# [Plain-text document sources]

[Start of section]

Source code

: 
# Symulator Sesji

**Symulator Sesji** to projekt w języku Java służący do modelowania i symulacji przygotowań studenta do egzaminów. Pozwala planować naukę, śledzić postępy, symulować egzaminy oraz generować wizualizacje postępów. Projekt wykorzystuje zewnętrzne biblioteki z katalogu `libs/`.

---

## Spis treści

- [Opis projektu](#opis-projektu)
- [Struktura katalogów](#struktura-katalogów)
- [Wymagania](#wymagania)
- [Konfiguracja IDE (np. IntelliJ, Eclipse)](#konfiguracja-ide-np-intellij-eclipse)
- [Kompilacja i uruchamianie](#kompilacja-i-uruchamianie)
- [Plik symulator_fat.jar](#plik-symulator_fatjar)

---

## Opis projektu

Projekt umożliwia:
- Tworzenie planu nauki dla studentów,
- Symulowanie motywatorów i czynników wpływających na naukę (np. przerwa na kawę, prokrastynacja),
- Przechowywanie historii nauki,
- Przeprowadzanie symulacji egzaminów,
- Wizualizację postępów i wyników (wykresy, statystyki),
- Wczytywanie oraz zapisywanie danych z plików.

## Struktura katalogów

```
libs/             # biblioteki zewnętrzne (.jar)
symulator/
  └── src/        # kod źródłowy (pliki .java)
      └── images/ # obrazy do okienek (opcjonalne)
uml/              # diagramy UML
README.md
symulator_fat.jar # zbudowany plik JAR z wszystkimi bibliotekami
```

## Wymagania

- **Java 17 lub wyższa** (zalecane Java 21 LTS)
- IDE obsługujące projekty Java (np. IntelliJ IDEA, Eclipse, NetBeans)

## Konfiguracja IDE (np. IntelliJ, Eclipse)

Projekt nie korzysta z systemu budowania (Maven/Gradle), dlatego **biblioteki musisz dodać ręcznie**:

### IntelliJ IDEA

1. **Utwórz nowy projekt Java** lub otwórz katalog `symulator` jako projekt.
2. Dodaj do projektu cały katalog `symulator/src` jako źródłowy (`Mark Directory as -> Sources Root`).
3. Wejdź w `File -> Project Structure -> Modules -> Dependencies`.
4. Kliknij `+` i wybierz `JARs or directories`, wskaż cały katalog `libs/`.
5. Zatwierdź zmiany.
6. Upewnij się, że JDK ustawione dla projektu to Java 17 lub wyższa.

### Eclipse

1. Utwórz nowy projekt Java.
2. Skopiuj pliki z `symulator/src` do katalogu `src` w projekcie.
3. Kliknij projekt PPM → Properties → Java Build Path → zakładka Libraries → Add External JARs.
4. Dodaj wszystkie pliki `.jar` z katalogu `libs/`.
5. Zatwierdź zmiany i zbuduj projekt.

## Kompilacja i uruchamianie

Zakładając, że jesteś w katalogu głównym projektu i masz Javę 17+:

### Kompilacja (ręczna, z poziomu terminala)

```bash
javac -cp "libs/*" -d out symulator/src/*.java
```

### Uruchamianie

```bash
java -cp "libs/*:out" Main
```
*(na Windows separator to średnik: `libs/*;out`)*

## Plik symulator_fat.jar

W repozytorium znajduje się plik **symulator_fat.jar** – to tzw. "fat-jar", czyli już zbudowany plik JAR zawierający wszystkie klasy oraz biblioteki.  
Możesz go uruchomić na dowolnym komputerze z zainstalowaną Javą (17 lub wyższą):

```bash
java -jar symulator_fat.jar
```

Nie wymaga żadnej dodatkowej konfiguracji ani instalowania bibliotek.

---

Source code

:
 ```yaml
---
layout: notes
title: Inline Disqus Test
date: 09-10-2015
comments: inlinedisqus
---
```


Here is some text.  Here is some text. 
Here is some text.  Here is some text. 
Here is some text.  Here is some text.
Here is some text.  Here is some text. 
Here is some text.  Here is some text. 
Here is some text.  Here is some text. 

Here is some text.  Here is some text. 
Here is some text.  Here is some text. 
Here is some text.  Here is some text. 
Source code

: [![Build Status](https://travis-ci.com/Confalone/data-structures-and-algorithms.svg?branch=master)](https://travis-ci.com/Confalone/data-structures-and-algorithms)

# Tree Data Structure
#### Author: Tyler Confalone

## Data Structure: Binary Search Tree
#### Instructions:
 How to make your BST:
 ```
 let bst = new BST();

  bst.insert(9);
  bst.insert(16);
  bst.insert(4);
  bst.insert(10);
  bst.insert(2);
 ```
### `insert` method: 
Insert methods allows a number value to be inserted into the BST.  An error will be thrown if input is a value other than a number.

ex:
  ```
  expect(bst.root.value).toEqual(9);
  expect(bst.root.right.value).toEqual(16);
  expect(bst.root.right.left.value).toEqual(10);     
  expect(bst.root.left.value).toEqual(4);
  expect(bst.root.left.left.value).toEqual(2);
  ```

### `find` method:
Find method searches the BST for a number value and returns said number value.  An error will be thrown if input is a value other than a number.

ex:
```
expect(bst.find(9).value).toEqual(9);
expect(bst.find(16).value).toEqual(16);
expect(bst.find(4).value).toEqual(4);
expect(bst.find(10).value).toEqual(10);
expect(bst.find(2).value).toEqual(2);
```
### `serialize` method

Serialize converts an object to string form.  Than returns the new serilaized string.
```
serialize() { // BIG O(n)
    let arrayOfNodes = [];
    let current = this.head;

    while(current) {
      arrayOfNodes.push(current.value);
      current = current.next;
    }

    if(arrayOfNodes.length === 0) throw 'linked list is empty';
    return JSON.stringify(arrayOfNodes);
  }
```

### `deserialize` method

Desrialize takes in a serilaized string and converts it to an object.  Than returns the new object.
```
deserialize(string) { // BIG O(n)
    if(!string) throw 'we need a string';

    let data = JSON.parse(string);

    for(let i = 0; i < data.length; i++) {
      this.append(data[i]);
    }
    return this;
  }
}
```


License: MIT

[End of section]

# [Task to complete]
Write out exactly the lines that fall from the line with "6. Upewnij się, że" to the line with "3. Kliknij projekt" in the records above, keeping both ends.

# [Answer below]
6. Upewnij się, że JDK ustawione dla projektu to Java 17 lub wyższa.

### Eclipse

1. Utwórz nowy projekt Java.
2. Skopiuj pliki z `symulator/src` do katalogu `src` w projekcie.
3. Kliknij projekt PPM → Properties → Java Build Path → zakładka Libraries → Add External JARs.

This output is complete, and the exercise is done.